Potrzeba odpowiedzialności i wyobraźni

Wywiad z Andrzejem Rymarczykiem, architektem.

„Krakowski Rynek Nieruchomości”: Jak wiadomo, zaledwie 2,7 procent powierzchni Krakowa jest objętych planem zagospodarowania przestrzennego. Powszechnie znane są problemy z uzyskaniem decyzji o warunkach zabudowy i zagospodarowania terenu, popularnie zwanych „wuzetkami”. W jaki sposób ta trudna sytuacja rzutuje na działalność krakowskich pracowni projektowych?

Andrzej Rymarczyk: Sytuacja jest rzeczywiście bardzo trudna, ponieważ jest wydawanych zbyt mało decyzji o warunkach zabudowy. Wielu architektów nie ma możliwości wykonywania zawodu, gdyż bez „wuzetki” nikt nie zamawia projektu. Sytuacja środowiska architektów w wielu przypadkach jest naprawdę dramatyczna. Bariery biurokratyczne powstałe w Wydziale Architekury UM są ogromnym utrudnieniem dla inwestorów i projektantów. „Wuzetki”, które zostały ostatnio wydane, to jedynie kropla w morzu tych, które czekają na wydanie. Dlatego trudno na razie mówić o generalnej poprawie sytuacji w zakresie ilości wydawanych decyzji. Dopóki procedura wydawania decyzji o warunkach zabudowy nie zmieni się w sposób zasadniczy (a jest to mało prawdopodobne) lub dopóki nie zostaną uchwalone miejscowe plany zagospodarowania dla większych obszarów miasta, będziemy mieli to, co mamy, czyli zastój w budownictwie. Innym poważnym problemem dla środowiska architektów jest wykonywanie zawodu architekta przez osoby nie mające do tego odpowiednich uprawnień.

Czy warunki określone przez Wydział Architektury w jakiś sposób ograniczają swobodę działania projektanta?

Projektowanie nowej inwestycji nie powinno być oderwane od kontekstu urbanistycznego miejsca, w którym powstaje inwestycja. Im więcej jest czytelnych informacji i jasno sprecyzowanych uwarunkowań, zawartych w zapisach szczegółowych planu miejscowego, tym łatwiej nowy obiekt „wpisać” w daną lokalizację. Tak tworzy się historyczna, harmonijna kontynuacja kształtu zabudowy miejskiej. Tworzeniem planów miejscowych powinny się zajmować pracownie urbanistyczne przy Urzędzie Miasta, podległe prezydentowi, wykonujące plany miejscowe pod nadzorem Głównego Architekta Miasta.
Główny Architekt Miasta powinien mieć duży wpływ na tworzenie kształtu i spójnego wizerunku przestrzeni miasta.

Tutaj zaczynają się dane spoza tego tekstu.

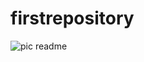 # firstrepository
![pic readme](https://user-images.githubusercontent.com/122494158/212215754-680697cb-aa15-4e66-913c-7214ac45c431.jpg)

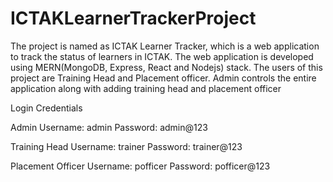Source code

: # ICTAKLearnerTrackerProject

The project is named as ICTAK Learner Tracker, which is a web application to track the status of learners in ICTAK. 
The web application is developed using MERN(MongoDB, Express, React and Nodejs) stack. 
The users of this project are Training Head and Placement officer.
Admin controls the entire application along with adding training head  and placement officer

Login Credentials

Admin
Username: admin
Password: admin@123

Training Head
Username: trainer
Password: trainer@123

Placement Officer
Username: pofficer
Password: pofficer@123
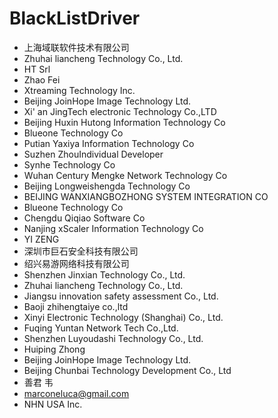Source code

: # BlackListDriver
- 上海域联软件技术有限公司
- Zhuhai liancheng Technology Co., Ltd.
- HT Srl
- Zhao Fei
- Xtreaming Technology Inc.
- Beijing JoinHope Image Technology Ltd.
- Xi' an JingTech electronic Technology Co.,LTD
- Beijing Huxin Hutong Information Technology Co
- Blueone Technology Co
- Putian Yaxiya Information Technology Co
- Suzhen ZhouIndividual Developer
- Synhe Technology  Co
- Wuhan Century Mengke Network Technology Co
- Beijing Longweishengda Technology Co
- BEIJING WANXIANGBOZHONG SYSTEM INTEGRATION CO
- Blueone Technology Co
- Chengdu Qiqiao Software Co
- Nanjing xScaler Information Technology Co
- YI ZENG
- 深圳市巨石安全科技有限公司
- 绍兴易游网络科技有限公司
- Shenzhen Jinxian Technology Co., Ltd.
- Zhuhai liancheng Technology Co., Ltd.
- Jiangsu innovation safety assessment Co., Ltd.
- Baoji zhihengtaiye co.,ltd
- Xinyi Electronic Technology (Shanghai) Co., Ltd.
- Fuqing Yuntan Network Tech Co.,Ltd.
- Shenzhen Luyoudashi Technology Co., Ltd.
- Huiping Zhong
- Beijing JoinHope Image Technology Ltd.
- Beijing Chunbai Technology Development Co., Ltd
- 善君 韦
- marconeluca@gmail.com
- NHN USA Inc.

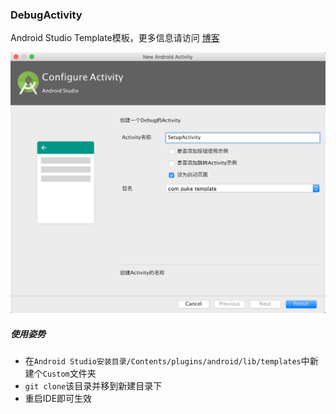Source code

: ### DebugActivity

Android Studio Template模板，更多信息请访问 [博客](https://puke3615.github.io/2016/10/16/Android%20Studio%E6%A8%A1%E6%9D%BF%E4%B9%8B%E6%96%87%E4%BB%B6%E7%BB%84/)

![image](image.png)

##### 使用姿势

* 在`Android Studio安装目录/Contents/plugins/android/lib/templates`中新建个`Custom`文件夹
* `git clone`该目录并移到新建目录下
* 重启IDE即可生效

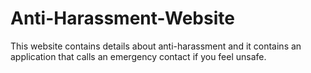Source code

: # Anti-Harassment-Website
This website contains details about anti-harassment and it contains an application that calls an emergency contact if you feel unsafe.

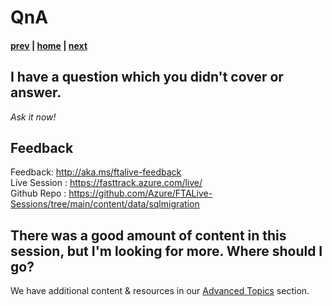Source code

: # QnA

#### [prev](./postmigration.md) | [home](./readme.md)  | [next](./advancedtopics.md)

## I have a question which you didn't cover or answer.
_Ask it now!_

## Feedback
Feedback: http://aka.ms/ftalive-feedback </br>
Live Session : https://fasttrack.azure.com/live/ </br>
Github Repo : https://github.com/Azure/FTALive-Sessions/tree/main/content/data/sqlmigration

## There was a good amount of content in this session, but I'm looking for more. Where should I go?
We have additional content & resources in our [Advanced Topics](./advancedtopics.md) section.


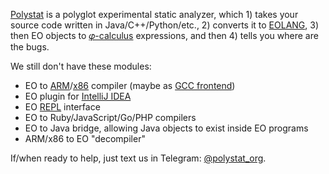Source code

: [Polystat](https://www.polystat.org) is a polyglot experimental static analyzer, which 1) takes your source code written in Java/C++/Python/etc., 2) converts it to [EOLANG](https://www.eolang.org), 3) then EO objects to [𝜑-calculus](https://arxiv.org/abs/2111.13384) expressions, and then 4) tells you where are the bugs.

We still don't have these modules:

  * EO to [ARM](https://en.wikipedia.org/wiki/ARM_architecture)/[x86](https://en.wikipedia.org/wiki/X86) compiler (maybe as [GCC frontend](https://gcc.gnu.org/frontends.html))
  * EO plugin for [IntelliJ IDEA](https://en.wikipedia.org/wiki/IntelliJ_IDEA)
  * EO [REPL](https://en.wikipedia.org/wiki/Read%E2%80%93eval%E2%80%93print_loop) interface
  * EO to Ruby/JavaScript/Go/PHP compilers
  * EO to Java bridge, allowing Java objects to exist inside EO programs
  * ARM/x86 to EO "decompiler"

If/when ready to help, just text us in Telegram: [@polystat_org](https://t.me/polystat_org).
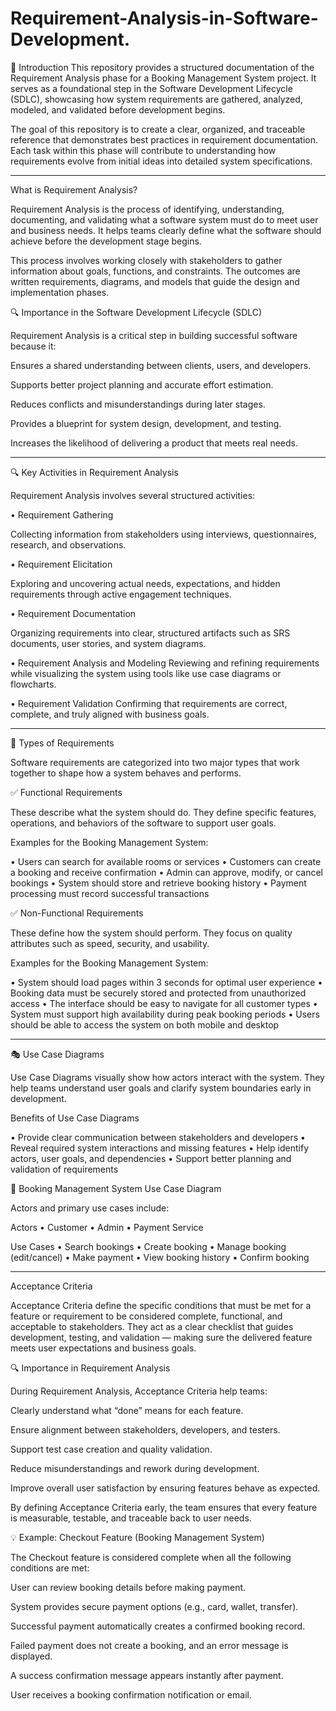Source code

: # Requirement-Analysis-in-Software-Development.
📌 Introduction
This repository provides a structured documentation of the Requirement Analysis phase for a Booking Management System project. It serves as a foundational step in the Software Development Lifecycle (SDLC), showcasing how system requirements are gathered, analyzed, modeled, and validated before development begins.

The goal of this repository is to create a clear, organized, and traceable reference that demonstrates best practices in requirement documentation. Each task within this phase will contribute to understanding how requirements evolve from initial ideas into detailed system specifications.

---

What is Requirement Analysis?

Requirement Analysis is the process of identifying, understanding, documenting, and validating what a software system must do to meet user and business needs. It helps teams clearly define what the software should achieve before the development stage begins.

This process involves working closely with stakeholders to gather information about goals, functions, and constraints. The outcomes are written requirements, diagrams, and models that guide the design and implementation phases.

🔍 Importance in the Software Development Lifecycle (SDLC)

Requirement Analysis is a critical step in building successful software because it:

Ensures a shared understanding between clients, users, and developers.

Supports better project planning and accurate effort estimation.

Reduces conflicts and misunderstandings during later stages.

Provides a blueprint for system design, development, and testing.

Increases the likelihood of delivering a product that meets real needs.

---

🔍 Key Activities in Requirement Analysis

Requirement Analysis involves several structured activities:

• Requirement Gathering

Collecting information from stakeholders using interviews, questionnaires, research, and observations.

• Requirement Elicitation

Exploring and uncovering actual needs, expectations, and hidden requirements through active engagement techniques.

• Requirement Documentation

Organizing requirements into clear, structured artifacts such as SRS documents, user stories, and system diagrams.

• Requirement Analysis and Modeling
Reviewing and refining requirements while visualizing the system using tools like use case diagrams or flowcharts.

• Requirement Validation
Confirming that requirements are correct, complete, and truly aligned with business goals.

---

🧩 Types of Requirements

Software requirements are categorized into two major types that work together to shape how a system behaves and performs.

✅ Functional Requirements

These describe what the system should do. They define specific features, operations, and behaviors of the software to support user goals.

Examples for the Booking Management System:

• Users can search for available rooms or services
• Customers can create a booking and receive confirmation
• Admin can approve, modify, or cancel bookings
• System should store and retrieve booking history
• Payment processing must record successful transactions

✅ Non-Functional Requirements

These define how the system should perform. They focus on quality attributes such as speed, security, and usability.

Examples for the Booking Management System:

• System should load pages within 3 seconds for optimal user experience
• Booking data must be securely stored and protected from unauthorized access
• The interface should be easy to navigate for all customer types
• System must support high availability during peak booking periods
• Users should be able to access the system on both mobile and desktop

---

🎭 Use Case Diagrams

Use Case Diagrams visually show how actors interact with the system. They help teams understand user goals and clarify system boundaries early in development.

Benefits of Use Case Diagrams

• Provide clear communication between stakeholders and developers
• Reveal required system interactions and missing features
• Help identify actors, user goals, and dependencies
• Support better planning and validation of requirements

📌 Booking Management System Use Case Diagram

Actors and primary use cases include:

Actors
• Customer
• Admin
• Payment Service

Use Cases
• Search bookings
• Create booking
• Manage booking (edit/cancel)
• Make payment
• View booking history
• Confirm booking

---

Acceptance Criteria

Acceptance Criteria define the specific conditions that must be met for a feature or requirement to be considered complete, functional, and acceptable to stakeholders. They act as a clear checklist that guides development, testing, and validation — making sure the delivered feature meets user expectations and business goals.

🔍 Importance in Requirement Analysis

During Requirement Analysis, Acceptance Criteria help teams:

Clearly understand what “done” means for each feature.

Ensure alignment between stakeholders, developers, and testers.

Support test case creation and quality validation.

Reduce misunderstandings and rework during development.

Improve overall user satisfaction by ensuring features behave as expected.

By defining Acceptance Criteria early, the team ensures that every feature is measurable, testable, and traceable back to user needs.

💡 Example: Checkout Feature (Booking Management System)

The Checkout feature is considered complete when all the following conditions are met:

User can review booking details before making payment.

System provides secure payment options (e.g., card, wallet, transfer).

Successful payment automatically creates a confirmed booking record.

Failed payment does not create a booking, and an error message is displayed.

A success confirmation message appears instantly after payment.

User receives a booking confirmation notification or email.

Nowe obiekty o charakterze reprezentacyjnym sytuowane w prestiżowych lokalizacjach śródmiejskich powinny być realizowane na podstawie otwartych, ogólnopolskich (a najlepiej międzynarodowych) konkursów architektonicznych.
Tak, niestety, nie jest. Obecnie inwestycje są realizowane na podstawie pojedynczych analiz urbanistycznych, wykonywanych dla potrzeb poszczególnych decyzji WZT przez pracowników Wydziału Architektury. Analizy powstają w sposób wycinkowy, fragmentaryczny, bez szerszego kontekstu urbanistycznego i przestrzennego. W tej sytuacji nowa zabudowa miasta tworzy się w sposób przypadkowy i chaotyczny.
Wydział Architektury w ogóle nie powinien się zajmować tworzeniem zapisów o warunkach zabudowy, a jedynie sprawdzać zgodność złożonego projektu z istniejącymi zapisami planów miejscowych.

Jak się zmieniła praca architekta po przemianach ustrojowych, które nastąpiły w latach 90?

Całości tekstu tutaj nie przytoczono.